▸ EXERCISE BRIEF
For this exercise, write out exactly the lines from the line containing "## Enum: List&lt;ExecInstEnum&gt;" through the last line of the records, and no other lines.

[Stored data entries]

- - - - - - -

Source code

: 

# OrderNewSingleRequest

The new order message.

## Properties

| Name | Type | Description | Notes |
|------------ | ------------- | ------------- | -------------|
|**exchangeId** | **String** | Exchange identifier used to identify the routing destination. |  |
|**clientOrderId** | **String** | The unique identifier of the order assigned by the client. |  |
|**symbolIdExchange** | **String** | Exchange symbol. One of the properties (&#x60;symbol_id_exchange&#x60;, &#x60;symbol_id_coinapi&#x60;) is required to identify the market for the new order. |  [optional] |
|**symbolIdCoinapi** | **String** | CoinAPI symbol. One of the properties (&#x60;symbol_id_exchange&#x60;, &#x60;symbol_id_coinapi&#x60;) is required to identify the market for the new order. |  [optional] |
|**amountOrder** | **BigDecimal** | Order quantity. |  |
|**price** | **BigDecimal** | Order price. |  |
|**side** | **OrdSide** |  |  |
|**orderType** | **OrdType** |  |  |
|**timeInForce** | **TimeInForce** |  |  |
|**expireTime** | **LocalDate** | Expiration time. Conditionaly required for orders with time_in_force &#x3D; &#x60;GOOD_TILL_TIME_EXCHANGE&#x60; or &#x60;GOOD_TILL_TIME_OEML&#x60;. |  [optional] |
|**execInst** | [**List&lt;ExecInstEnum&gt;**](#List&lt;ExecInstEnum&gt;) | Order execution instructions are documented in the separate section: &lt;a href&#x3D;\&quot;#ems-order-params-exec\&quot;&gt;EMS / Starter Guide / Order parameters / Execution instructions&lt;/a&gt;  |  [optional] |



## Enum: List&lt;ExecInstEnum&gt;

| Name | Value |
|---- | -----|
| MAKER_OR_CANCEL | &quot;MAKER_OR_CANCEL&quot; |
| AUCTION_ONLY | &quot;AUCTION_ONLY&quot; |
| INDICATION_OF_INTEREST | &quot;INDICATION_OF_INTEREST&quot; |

- - - - - - -

▸ TASK SOLUTION
## Enum: List&lt;ExecInstEnum&gt;

| Name | Value |
|---- | -----|
| MAKER_OR_CANCEL | &quot;MAKER_OR_CANCEL&quot; |
| AUCTION_ONLY | &quot;AUCTION_ONLY&quot; |
| INDICATION_OF_INTEREST | &quot;INDICATION_OF_INTEREST&quot; |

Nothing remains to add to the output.